[RECORD SET — start]

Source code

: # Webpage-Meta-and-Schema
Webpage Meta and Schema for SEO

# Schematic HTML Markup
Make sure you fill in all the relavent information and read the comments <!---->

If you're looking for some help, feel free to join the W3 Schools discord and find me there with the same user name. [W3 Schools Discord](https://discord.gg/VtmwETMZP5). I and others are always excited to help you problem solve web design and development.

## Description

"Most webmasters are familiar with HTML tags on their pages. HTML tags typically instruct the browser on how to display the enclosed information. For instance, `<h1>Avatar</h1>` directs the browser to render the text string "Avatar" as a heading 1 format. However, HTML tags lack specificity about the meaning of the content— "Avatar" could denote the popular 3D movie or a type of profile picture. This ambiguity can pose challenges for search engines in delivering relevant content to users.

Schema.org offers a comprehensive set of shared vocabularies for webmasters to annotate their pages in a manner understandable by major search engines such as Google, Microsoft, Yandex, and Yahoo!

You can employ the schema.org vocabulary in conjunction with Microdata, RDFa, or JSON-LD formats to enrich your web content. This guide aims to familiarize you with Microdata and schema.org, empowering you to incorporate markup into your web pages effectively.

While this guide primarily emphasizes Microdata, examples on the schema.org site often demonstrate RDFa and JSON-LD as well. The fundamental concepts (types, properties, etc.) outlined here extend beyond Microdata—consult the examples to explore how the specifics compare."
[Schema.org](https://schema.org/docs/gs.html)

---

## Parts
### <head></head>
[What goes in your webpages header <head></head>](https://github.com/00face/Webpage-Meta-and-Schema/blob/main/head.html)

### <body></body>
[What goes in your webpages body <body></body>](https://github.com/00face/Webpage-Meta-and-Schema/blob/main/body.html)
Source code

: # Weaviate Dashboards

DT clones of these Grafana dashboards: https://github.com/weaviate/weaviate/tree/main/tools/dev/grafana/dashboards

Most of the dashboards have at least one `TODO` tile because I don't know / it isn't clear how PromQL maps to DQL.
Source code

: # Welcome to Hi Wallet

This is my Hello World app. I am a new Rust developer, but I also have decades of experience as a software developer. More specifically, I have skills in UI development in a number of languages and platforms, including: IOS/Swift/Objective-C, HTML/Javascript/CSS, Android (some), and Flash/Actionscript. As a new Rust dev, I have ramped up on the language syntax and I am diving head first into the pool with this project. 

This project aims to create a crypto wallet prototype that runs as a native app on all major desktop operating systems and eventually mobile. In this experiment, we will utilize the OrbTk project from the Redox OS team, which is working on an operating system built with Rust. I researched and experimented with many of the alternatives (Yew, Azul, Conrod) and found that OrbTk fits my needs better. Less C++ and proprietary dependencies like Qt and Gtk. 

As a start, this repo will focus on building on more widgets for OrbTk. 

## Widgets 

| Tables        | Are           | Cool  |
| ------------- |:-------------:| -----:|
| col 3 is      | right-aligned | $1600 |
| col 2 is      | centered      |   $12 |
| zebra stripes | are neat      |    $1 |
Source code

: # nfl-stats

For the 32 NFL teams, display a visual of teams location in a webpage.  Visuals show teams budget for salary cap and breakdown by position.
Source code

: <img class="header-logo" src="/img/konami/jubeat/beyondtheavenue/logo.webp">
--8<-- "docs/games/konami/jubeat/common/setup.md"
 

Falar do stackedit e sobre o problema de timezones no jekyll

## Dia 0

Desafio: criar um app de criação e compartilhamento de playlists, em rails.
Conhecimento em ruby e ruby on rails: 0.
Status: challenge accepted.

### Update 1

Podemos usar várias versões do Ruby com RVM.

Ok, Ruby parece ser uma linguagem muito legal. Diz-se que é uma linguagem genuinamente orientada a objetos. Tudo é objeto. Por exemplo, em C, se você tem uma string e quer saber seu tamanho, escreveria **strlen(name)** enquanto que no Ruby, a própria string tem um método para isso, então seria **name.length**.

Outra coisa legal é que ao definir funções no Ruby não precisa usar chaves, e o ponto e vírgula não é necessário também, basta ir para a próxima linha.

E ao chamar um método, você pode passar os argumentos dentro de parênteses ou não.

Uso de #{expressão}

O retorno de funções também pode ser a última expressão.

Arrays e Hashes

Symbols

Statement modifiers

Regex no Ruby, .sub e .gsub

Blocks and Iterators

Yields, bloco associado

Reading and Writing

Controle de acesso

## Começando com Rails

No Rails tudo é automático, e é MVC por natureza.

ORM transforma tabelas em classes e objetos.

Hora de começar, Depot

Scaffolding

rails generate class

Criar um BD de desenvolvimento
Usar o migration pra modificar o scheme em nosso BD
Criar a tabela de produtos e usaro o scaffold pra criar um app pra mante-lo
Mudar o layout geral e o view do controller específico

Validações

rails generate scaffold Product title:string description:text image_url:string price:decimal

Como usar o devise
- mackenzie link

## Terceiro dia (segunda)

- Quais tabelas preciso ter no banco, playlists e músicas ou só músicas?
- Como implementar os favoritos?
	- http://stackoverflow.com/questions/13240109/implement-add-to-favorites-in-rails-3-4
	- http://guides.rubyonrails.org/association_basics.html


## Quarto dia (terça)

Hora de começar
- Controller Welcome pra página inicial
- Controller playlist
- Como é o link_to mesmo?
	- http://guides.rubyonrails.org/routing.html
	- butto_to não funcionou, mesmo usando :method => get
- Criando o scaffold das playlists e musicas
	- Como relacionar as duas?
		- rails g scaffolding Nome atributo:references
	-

[RECORD SET — finish]

Write the opening line of the data above and every line after it, exactly, stopping once you have written the line with "## Description".

Source code

: # Webpage-Meta-and-Schema
Webpage Meta and Schema for SEO

# Schematic HTML Markup
Make sure you fill in all the relavent information and read the comments <!---->

If you're looking for some help, feel free to join the W3 Schools discord and find me there with the same user name. [W3 Schools Discord](https://discord.gg/VtmwETMZP5). I and others are always excited to help you problem solve web design and development.

## Description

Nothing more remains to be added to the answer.